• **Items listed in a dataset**
········

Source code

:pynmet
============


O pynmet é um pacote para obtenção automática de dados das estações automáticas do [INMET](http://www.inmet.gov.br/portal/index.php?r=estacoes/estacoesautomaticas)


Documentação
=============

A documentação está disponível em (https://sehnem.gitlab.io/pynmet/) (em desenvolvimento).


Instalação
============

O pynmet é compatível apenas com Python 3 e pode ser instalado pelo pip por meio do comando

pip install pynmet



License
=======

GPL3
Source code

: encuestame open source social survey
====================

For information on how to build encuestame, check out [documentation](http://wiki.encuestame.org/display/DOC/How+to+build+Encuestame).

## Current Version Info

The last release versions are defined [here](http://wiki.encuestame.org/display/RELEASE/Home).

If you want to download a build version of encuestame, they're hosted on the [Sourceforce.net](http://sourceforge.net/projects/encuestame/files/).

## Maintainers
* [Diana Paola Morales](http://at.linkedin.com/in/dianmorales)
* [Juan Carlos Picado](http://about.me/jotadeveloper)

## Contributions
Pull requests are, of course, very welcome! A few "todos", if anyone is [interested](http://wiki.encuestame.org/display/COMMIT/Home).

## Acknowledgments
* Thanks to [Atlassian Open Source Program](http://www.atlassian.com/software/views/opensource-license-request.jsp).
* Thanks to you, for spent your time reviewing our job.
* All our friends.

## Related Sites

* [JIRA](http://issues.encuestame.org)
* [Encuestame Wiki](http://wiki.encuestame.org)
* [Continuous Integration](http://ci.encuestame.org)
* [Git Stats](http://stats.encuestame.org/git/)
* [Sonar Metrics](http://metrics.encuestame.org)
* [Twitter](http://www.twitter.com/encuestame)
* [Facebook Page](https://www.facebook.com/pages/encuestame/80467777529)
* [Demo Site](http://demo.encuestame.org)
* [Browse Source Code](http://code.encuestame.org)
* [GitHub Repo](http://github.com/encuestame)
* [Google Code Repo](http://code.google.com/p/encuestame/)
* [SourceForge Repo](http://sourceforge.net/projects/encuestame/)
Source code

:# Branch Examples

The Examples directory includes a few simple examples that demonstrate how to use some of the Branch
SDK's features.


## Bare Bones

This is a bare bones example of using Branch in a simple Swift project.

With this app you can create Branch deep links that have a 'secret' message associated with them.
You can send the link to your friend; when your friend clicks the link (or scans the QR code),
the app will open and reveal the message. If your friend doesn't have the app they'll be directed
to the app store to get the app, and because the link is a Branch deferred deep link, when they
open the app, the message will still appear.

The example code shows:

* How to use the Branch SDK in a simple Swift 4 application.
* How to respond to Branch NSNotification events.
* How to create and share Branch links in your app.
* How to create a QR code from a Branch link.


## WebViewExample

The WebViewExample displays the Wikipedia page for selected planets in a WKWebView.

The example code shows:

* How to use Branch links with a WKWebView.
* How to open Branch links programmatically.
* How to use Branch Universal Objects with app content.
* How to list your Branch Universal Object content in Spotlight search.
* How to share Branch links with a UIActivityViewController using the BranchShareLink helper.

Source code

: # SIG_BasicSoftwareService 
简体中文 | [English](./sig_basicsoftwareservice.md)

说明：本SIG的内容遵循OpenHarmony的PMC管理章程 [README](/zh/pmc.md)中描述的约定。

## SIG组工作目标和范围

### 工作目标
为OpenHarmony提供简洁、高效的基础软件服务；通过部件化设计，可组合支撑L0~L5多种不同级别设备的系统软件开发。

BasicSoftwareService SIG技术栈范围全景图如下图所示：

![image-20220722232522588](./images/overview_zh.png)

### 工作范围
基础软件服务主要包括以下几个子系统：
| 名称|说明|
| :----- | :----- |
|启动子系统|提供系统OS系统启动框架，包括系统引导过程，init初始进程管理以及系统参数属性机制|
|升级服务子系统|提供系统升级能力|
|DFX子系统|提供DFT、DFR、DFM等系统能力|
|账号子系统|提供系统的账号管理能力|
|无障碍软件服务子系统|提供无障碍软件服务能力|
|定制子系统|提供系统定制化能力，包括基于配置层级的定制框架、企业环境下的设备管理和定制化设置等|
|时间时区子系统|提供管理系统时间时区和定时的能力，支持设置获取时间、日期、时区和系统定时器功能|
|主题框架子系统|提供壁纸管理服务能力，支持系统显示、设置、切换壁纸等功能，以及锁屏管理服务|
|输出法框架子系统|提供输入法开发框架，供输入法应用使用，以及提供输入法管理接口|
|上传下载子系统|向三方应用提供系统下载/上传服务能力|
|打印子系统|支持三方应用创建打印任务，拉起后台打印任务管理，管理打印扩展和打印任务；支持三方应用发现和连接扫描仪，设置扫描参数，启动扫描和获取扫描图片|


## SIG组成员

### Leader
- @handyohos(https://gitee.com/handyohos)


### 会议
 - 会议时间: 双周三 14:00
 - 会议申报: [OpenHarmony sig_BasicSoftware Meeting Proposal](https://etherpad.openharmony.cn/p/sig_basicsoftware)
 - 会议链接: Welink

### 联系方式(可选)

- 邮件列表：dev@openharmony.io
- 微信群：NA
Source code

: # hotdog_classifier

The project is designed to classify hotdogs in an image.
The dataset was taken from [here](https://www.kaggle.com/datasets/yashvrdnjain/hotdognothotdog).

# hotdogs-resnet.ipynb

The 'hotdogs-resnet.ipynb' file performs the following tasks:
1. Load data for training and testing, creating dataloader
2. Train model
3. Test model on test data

········

The lines above that hold "your" are the result; show every one of them.

* Thanks to you, for spent your time reviewing our job.
You can send the link to your friend; when your friend clicks the link (or scans the QR code),
the app will open and reveal the message. If your friend doesn't have the app they'll be directed
* How to create and share Branch links in your app.
* How to list your Branch Universal Object content in Spotlight search.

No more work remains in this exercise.